In the listing below, find the line containing "Stressed (2020) &". Write out that line and every line after it to the end, exactly and only those.

══════════

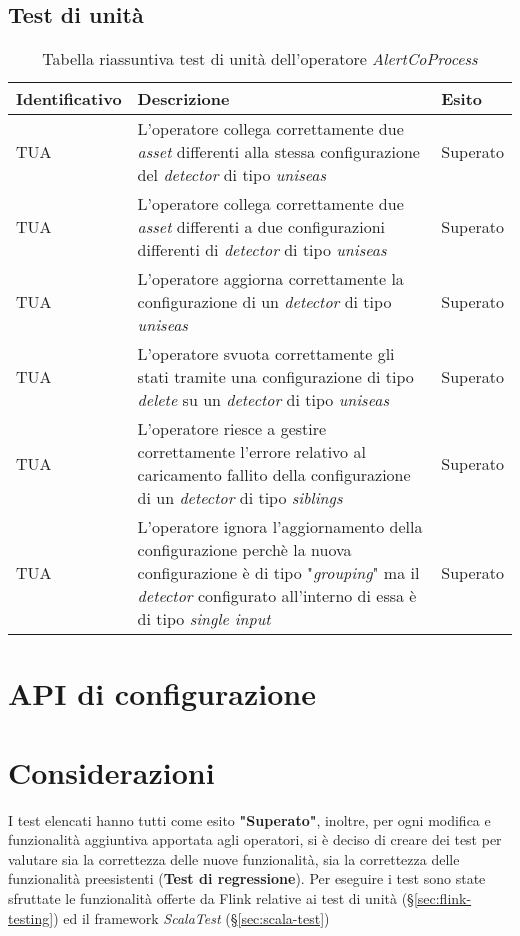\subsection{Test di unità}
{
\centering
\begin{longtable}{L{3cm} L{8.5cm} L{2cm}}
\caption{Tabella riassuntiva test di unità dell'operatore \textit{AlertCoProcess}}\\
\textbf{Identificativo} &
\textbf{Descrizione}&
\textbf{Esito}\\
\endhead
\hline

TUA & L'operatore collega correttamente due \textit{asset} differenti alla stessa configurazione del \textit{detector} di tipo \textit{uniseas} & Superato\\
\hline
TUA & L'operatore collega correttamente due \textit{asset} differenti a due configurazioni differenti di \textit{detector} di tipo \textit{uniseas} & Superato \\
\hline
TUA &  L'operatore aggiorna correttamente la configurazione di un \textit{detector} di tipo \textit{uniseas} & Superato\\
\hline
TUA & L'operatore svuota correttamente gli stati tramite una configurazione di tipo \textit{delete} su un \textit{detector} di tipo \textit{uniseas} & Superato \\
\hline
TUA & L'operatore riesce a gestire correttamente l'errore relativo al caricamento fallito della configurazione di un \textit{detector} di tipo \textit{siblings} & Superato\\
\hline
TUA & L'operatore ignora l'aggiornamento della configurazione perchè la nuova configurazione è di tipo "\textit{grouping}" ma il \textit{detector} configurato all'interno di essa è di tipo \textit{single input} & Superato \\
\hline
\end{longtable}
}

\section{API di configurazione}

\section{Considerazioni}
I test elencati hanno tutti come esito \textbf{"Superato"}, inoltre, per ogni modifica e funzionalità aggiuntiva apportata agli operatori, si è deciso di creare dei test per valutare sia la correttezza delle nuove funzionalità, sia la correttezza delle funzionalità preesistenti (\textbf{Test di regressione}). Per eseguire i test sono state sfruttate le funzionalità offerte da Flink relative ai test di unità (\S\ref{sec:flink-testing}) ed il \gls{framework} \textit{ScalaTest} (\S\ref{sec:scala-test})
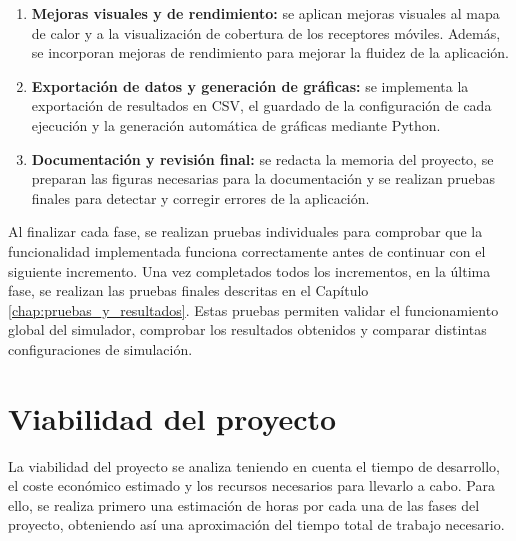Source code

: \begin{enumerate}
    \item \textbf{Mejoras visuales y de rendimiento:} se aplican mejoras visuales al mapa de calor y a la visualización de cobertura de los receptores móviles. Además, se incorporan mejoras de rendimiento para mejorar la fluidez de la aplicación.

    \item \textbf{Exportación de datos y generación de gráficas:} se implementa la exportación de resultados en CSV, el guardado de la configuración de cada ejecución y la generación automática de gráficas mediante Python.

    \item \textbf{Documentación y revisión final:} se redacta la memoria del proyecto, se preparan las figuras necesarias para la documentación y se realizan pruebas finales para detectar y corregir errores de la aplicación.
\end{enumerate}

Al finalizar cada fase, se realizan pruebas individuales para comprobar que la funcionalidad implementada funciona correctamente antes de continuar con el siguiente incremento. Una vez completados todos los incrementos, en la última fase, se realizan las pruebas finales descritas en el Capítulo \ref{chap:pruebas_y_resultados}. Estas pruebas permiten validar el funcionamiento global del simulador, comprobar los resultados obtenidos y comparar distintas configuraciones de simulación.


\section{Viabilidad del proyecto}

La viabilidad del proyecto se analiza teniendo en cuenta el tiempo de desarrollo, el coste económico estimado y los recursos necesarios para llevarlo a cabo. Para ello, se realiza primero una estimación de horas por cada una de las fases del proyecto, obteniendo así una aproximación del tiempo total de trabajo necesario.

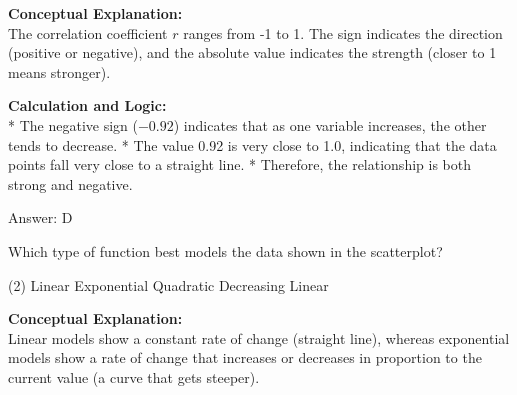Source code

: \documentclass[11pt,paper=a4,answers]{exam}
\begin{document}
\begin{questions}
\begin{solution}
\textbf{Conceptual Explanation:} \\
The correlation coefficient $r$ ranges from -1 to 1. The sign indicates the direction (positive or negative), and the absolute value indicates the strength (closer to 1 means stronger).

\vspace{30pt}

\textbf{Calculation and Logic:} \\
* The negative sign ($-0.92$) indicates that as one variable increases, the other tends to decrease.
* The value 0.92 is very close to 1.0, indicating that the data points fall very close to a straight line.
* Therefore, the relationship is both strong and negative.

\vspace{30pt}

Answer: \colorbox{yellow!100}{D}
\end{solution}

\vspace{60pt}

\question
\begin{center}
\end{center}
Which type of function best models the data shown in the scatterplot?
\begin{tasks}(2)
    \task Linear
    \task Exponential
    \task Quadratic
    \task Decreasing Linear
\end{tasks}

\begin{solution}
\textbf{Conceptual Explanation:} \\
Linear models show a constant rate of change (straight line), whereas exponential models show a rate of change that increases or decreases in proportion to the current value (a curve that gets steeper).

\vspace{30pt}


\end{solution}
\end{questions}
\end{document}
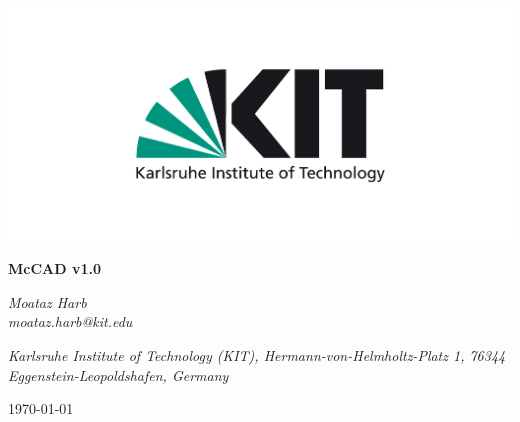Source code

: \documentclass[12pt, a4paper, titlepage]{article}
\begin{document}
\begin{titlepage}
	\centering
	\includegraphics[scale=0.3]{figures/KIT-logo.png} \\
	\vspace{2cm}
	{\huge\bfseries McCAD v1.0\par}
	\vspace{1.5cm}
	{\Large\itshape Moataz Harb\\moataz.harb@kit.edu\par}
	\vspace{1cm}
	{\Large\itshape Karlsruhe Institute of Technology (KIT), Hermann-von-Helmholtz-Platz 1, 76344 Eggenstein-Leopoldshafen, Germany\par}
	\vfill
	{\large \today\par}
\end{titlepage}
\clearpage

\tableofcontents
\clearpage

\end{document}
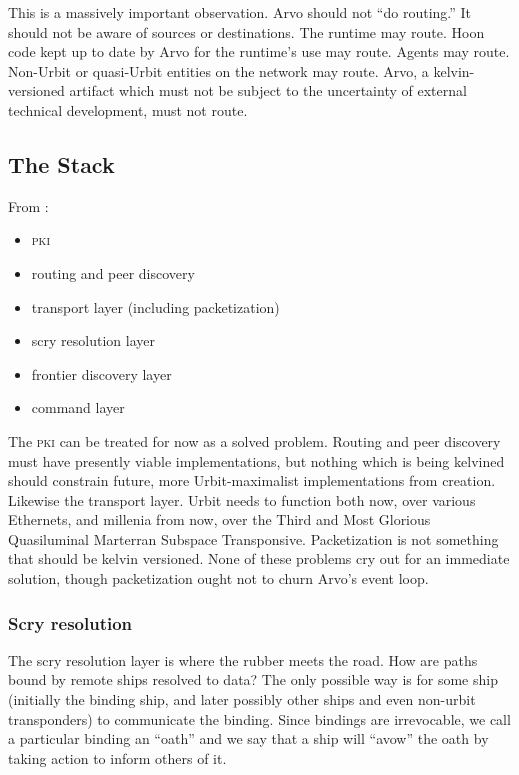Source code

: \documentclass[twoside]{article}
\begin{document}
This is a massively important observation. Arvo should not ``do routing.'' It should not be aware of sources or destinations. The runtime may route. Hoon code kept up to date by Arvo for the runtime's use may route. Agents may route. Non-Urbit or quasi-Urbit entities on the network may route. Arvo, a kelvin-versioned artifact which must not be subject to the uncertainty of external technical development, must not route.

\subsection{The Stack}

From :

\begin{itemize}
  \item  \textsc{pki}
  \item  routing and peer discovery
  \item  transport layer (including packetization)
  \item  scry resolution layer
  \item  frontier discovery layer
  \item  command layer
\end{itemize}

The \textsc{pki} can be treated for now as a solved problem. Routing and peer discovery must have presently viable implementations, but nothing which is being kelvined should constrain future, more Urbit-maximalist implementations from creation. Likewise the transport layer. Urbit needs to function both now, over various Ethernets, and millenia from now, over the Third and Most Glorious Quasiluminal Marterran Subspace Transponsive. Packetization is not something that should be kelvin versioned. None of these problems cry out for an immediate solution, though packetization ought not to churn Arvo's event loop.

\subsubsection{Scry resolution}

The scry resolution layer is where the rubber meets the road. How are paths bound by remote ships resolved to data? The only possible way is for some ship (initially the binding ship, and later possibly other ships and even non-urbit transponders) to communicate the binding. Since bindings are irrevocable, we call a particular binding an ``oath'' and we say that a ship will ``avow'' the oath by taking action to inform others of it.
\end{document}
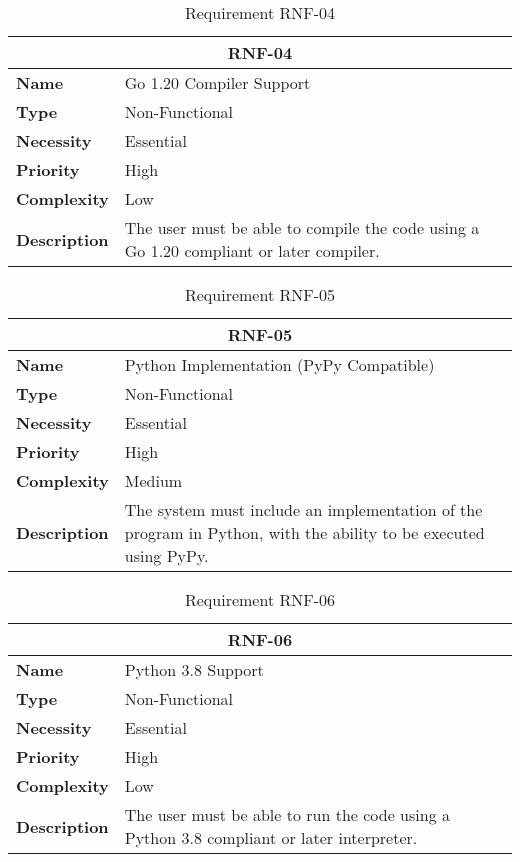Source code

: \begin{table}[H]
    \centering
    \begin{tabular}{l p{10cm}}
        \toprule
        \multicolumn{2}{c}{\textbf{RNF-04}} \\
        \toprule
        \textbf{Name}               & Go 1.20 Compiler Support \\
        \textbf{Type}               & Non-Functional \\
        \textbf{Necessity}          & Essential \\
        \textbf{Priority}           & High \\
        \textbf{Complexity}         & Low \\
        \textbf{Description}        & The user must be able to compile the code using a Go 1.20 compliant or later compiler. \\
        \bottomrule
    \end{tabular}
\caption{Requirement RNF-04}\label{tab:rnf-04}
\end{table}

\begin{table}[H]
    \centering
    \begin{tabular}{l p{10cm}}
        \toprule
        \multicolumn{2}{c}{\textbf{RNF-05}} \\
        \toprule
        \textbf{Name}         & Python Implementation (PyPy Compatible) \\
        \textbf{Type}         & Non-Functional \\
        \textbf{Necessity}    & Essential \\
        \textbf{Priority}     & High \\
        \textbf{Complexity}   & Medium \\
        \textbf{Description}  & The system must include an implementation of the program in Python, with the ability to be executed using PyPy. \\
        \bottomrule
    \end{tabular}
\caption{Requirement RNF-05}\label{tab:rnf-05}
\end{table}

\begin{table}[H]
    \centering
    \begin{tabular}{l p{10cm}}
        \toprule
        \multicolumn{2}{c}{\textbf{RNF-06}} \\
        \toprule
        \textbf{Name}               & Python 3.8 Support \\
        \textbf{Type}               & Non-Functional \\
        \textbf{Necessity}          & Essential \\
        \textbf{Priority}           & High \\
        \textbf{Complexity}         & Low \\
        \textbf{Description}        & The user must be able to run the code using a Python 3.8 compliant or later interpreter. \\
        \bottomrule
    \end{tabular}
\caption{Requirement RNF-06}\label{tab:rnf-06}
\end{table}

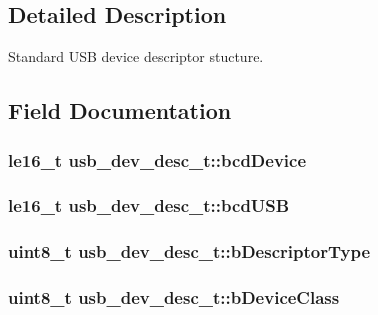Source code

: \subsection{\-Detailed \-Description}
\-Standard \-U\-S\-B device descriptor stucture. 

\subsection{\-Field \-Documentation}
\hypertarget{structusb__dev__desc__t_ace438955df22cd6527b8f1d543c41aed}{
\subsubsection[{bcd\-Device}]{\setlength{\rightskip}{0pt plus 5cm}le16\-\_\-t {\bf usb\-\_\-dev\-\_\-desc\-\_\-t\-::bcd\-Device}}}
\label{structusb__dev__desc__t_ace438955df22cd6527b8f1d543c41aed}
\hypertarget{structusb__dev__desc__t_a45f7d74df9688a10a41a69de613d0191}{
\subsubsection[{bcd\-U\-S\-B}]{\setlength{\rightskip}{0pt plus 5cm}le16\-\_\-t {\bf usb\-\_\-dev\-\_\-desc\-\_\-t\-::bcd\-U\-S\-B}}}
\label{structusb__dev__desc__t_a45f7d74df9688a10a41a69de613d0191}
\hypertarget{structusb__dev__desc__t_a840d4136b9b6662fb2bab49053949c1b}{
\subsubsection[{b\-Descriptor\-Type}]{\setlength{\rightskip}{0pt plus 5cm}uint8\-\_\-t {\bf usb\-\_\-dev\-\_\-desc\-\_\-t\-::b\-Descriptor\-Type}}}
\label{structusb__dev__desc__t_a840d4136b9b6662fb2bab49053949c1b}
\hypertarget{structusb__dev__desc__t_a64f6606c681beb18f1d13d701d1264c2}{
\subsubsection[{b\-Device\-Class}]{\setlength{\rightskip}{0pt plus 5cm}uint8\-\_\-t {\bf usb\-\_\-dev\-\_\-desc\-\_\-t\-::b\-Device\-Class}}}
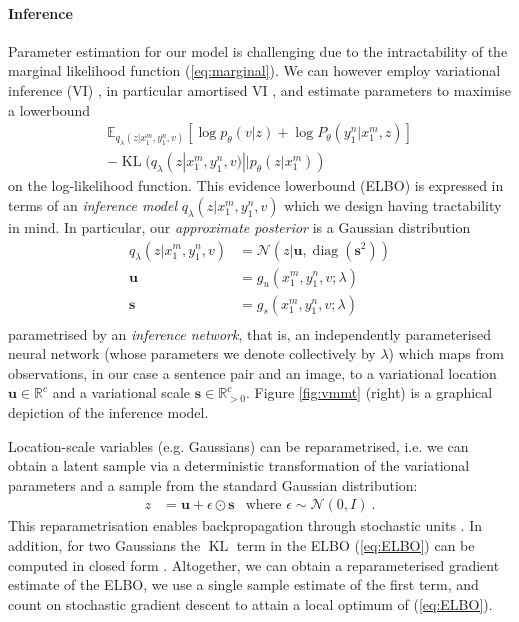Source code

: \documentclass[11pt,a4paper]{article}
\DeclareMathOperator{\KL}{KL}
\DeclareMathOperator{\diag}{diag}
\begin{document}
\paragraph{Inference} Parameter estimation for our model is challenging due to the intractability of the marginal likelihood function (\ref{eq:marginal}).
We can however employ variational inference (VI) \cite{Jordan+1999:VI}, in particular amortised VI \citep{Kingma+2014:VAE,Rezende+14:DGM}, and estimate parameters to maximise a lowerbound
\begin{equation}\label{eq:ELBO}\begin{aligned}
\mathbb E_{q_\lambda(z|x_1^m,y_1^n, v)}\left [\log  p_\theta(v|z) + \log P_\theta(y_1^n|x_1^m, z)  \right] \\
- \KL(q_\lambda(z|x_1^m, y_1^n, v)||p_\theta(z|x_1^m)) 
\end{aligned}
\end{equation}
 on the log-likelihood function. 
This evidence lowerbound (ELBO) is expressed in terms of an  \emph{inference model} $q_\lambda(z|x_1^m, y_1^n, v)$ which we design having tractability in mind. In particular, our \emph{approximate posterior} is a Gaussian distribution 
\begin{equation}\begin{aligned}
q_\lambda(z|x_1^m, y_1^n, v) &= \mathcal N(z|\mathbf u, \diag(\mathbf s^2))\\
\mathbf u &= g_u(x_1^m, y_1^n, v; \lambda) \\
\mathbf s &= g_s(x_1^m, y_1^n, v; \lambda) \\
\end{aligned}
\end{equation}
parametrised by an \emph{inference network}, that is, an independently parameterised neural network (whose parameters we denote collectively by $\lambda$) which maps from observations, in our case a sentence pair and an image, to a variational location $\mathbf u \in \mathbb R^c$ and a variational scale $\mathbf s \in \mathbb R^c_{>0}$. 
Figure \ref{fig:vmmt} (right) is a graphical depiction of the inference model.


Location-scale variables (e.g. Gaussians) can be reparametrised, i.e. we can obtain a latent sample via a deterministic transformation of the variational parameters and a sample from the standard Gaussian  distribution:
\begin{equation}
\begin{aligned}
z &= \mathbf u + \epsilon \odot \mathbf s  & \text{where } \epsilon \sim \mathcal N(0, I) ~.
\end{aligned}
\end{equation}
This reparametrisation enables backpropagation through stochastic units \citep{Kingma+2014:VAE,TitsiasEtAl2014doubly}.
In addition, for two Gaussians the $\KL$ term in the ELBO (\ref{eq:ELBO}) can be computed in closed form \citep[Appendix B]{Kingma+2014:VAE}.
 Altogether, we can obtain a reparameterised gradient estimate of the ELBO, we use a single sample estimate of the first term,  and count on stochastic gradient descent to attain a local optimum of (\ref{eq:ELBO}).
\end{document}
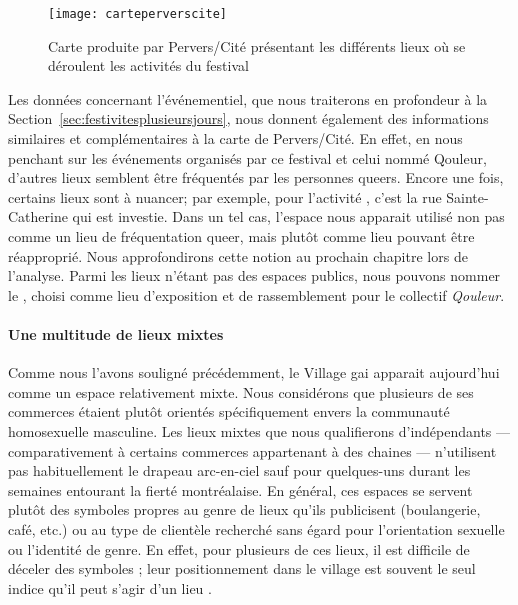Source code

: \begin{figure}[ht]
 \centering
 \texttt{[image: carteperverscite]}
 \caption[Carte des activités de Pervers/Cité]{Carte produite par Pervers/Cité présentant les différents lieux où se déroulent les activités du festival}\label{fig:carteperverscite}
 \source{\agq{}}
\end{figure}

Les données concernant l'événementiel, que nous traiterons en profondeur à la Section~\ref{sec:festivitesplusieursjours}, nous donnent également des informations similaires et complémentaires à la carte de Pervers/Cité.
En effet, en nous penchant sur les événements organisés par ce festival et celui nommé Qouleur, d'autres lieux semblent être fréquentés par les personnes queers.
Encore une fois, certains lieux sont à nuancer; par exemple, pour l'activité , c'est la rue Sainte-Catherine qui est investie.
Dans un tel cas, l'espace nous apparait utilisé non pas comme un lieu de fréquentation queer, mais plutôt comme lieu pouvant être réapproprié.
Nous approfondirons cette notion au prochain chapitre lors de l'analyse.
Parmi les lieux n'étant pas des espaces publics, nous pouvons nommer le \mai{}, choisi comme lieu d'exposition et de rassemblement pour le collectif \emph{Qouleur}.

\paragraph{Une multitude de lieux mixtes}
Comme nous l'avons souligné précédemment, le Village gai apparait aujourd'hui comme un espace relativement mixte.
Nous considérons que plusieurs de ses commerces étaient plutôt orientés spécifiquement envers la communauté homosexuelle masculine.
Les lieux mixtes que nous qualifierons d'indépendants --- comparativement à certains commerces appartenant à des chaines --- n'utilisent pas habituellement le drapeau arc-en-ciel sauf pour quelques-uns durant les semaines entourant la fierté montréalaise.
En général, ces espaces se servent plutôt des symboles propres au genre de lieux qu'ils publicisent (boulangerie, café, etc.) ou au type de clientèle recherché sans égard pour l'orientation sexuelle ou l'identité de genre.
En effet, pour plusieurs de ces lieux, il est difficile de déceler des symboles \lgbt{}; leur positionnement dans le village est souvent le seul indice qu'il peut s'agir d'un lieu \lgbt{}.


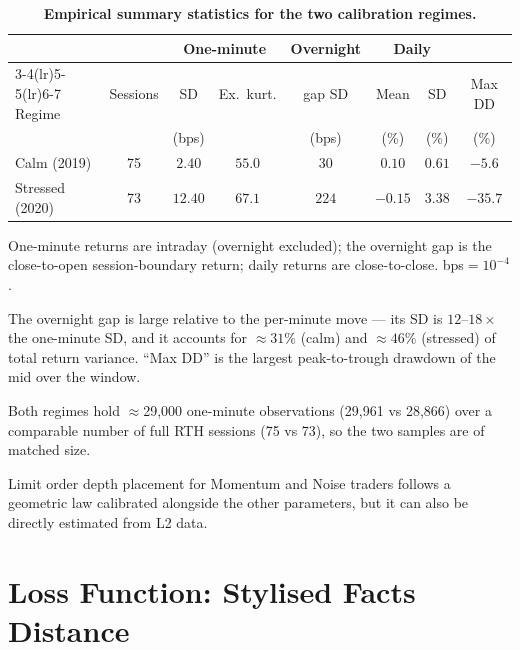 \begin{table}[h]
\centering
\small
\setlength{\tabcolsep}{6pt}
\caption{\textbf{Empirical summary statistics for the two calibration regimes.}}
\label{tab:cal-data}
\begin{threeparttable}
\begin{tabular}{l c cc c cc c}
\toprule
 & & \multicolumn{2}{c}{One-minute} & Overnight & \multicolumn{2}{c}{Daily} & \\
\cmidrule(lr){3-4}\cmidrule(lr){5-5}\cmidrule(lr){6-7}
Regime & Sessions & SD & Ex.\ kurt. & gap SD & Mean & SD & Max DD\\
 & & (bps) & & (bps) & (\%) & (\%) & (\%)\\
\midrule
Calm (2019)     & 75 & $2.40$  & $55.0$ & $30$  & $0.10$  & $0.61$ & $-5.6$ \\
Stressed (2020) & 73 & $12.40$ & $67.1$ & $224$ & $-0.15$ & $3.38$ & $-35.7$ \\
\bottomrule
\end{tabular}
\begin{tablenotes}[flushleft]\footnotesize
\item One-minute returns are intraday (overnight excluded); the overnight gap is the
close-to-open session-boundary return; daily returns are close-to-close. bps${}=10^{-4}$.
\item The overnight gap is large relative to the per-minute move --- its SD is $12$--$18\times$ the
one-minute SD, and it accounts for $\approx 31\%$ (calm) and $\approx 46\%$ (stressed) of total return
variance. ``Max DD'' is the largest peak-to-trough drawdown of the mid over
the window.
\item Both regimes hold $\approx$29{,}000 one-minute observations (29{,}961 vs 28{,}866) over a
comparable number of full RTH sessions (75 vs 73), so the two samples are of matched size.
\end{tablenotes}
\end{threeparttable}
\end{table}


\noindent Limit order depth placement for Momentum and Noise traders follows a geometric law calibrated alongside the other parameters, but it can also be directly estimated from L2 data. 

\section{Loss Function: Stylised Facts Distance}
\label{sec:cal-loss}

══════════

Answer to the exercise
Stressed (2020) & 73 & $12.40$ & $67.1$ & $224$ & $-0.15$ & $3.38$ & $-35.7$ \\
\bottomrule
\end{tabular}
\begin{tablenotes}[flushleft]\footnotesize
\item One-minute returns are intraday (overnight excluded); the overnight gap is the
close-to-open session-boundary return; daily returns are close-to-close. bps${}=10^{-4}$.
\item The overnight gap is large relative to the per-minute move --- its SD is $12$--$18\times$ the
one-minute SD, and it accounts for $\approx 31\%$ (calm) and $\approx 46\%$ (stressed) of total return
variance. ``Max DD'' is the largest peak-to-trough drawdown of the mid over
the window.
\item Both regimes hold $\approx$29{,}000 one-minute observations (29{,}961 vs 28{,}866) over a
comparable number of full RTH sessions (75 vs 73), so the two samples are of matched size.
\end{tablenotes}
\end{threeparttable}
\end{table}


\noindent Limit order depth placement for Momentum and Noise traders follows a geometric law calibrated alongside the other parameters, but it can also be directly estimated from L2 data. 

\section{Loss Function: Stylised Facts Distance}
\label{sec:cal-loss}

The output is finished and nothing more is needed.